This word has been used a lot recently, typically by people who oppose aiding Ukraine to defend itself against the Russian aggression.

The fear of escalation guides the thoroughly idiotic American National Security advisor, for example. 

To appease or to paralyse out of fear in face of aggressors is a path of failure: It prevents downsides to the aggressor, who can attack and steal from the weak without costs exceeding the (perceived) benefits. The costs of economic sanctions are near-irrelevant to an aggressive leader who thinks in centuries-spanning nationalistic-imperialist mission or who believes in some messianic world revolution. Economic sanctions reduce the capabilities of an aggressor, but rather not his/her aggressive intent. To deter aggression requires the risk of catastrophic defeat of the aggressor and to stop aggressions requires a war effort (backed by provision or production of military goods; conversion to war economy if it's a major war).

Fear of escalation paralyses counteraction against aggressors. It may (and will) get in the way of countering a build-up of military power out of fears that 'arms racing' is escalatory.

Thus we need to master the political dimension for a successful counter to preparation or execution of an aggression. Any plan to counteract aggressors with a defensive military build-up needs to address the political dimension decisively.

The most important part of a mobilisation plan may thus be to wrestle the narrative control away from the "non-escalatory" and "appeasement" idiots, preferably years in advance of the activation of the mobilisation.

Politicians are ill-suited to do this, for they have proved to be utterly disinterested in defence when there's no immediate need for military action. People who think of four- or five-year cycles are ill-suited to maintain a narrative (even embed it in culture) over decades unless the entire country is aware of the necessity (Israel, South Korea, Finland).

We need non-politician agents to create and maintain the narrative on how to react to a likely aggressor's military strength (build-up). This narrative needs to be pro deterrence, contra appeasement and contra fearful pussies.

Back to how to execute this; the narrative (if not the national culture) should be a narrative of vigilance as well as proudly and self-confidently standing fast against aggressors. This is needed both while aggressors prepare their aggression and if that fails, when they execute their aggression. The narrative should be that harm stems from failure to stop aggressors, not from calling their (usually nuclear) bluff.
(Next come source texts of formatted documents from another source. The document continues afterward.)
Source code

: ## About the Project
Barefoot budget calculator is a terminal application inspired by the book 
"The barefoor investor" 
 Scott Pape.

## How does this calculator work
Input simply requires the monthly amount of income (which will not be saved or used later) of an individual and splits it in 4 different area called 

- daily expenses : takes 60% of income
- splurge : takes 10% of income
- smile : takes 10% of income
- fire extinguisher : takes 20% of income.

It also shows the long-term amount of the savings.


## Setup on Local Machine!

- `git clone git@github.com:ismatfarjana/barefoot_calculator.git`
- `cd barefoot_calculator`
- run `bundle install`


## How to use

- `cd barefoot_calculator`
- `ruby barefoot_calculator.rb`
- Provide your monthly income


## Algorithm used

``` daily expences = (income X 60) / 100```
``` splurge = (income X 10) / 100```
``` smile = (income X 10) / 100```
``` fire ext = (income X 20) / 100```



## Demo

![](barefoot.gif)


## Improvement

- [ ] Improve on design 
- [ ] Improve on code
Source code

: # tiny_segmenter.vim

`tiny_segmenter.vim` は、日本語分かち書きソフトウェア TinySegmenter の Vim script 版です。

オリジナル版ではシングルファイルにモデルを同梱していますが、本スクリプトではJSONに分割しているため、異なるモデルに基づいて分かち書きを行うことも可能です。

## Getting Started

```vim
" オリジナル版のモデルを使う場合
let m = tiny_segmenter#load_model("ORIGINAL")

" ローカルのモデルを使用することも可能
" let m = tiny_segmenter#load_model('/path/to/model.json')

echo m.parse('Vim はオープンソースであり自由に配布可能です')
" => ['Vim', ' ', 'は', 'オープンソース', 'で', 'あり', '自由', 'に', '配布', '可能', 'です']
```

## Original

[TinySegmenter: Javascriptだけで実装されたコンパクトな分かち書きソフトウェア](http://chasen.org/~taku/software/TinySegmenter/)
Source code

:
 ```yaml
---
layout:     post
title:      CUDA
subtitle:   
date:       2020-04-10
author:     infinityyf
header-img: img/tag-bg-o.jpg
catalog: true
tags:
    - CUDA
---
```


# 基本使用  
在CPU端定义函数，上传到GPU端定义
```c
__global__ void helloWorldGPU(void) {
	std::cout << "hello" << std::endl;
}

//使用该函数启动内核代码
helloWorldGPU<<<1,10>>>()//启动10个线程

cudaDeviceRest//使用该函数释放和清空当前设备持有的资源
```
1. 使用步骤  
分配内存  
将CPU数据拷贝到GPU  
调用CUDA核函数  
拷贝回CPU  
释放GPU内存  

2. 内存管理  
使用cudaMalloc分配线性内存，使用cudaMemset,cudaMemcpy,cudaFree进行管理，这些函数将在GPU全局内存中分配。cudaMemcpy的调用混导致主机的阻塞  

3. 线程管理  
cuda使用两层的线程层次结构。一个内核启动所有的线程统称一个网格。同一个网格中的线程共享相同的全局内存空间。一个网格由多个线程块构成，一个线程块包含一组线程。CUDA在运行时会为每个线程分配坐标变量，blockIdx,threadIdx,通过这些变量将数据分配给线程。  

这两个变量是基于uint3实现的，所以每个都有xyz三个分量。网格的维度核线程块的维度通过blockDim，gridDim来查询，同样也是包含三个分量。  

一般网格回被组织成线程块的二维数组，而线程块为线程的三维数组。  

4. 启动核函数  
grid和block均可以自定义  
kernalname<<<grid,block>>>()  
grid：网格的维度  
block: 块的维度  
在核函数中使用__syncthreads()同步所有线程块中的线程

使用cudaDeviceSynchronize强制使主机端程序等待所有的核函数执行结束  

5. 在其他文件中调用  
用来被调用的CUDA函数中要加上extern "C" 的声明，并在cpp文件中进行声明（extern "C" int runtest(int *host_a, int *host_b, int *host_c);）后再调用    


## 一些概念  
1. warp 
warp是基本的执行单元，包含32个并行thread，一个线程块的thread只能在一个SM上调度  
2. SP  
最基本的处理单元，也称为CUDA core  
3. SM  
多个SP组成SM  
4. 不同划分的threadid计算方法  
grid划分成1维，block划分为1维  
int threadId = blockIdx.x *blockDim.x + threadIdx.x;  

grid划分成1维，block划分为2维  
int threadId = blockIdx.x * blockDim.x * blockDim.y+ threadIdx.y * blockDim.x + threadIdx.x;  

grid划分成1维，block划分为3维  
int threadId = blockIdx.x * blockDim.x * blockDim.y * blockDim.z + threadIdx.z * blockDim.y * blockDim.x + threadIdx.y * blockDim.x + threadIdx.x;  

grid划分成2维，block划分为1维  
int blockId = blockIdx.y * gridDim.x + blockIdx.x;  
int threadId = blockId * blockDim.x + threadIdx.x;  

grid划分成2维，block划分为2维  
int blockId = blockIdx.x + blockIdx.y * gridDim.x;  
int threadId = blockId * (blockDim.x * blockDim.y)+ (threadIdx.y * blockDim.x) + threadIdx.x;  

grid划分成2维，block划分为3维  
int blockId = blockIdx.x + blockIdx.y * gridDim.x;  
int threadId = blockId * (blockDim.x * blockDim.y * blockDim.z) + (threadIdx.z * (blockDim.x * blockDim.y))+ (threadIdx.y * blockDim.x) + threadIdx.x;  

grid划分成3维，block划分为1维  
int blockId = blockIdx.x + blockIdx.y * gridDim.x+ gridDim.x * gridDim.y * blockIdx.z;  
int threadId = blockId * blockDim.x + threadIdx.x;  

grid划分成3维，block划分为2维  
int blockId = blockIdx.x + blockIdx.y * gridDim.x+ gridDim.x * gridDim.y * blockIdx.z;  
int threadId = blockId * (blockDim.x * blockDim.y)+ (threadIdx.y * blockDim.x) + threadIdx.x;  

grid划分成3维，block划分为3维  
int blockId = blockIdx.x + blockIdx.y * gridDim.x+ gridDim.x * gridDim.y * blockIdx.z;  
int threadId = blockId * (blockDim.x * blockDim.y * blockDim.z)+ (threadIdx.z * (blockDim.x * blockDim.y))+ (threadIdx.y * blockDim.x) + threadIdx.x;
The weakness of an aggressive regime (loyalty issues, economic weaknesses, dearth of potent allies) should be emphasised rather than the aggressive regime's self-image of strength, manliness and success. The framing of public discussions is important. Incentives and disincentives are important; nobody should benefit from being a saboteur of national resolve to stand fast against aggressors. Those who do it should be sanctioned by the society - the need to do this needs to be part of the culture. Nobody should be rewarded for a primitive "I'm pro-peace" stance if the price for peace is that a country has to submit to an aggressor.


S O

defence_and_freedom@gmx.de


P.S.: For clarification: We should treat any aggression committed by U.S., UK, France, Israel just as harshly as aggressions committed by Russia or China. The casual and habitual violations of article 1 North Atlantic Treaty by the U.S. should not be tolerated!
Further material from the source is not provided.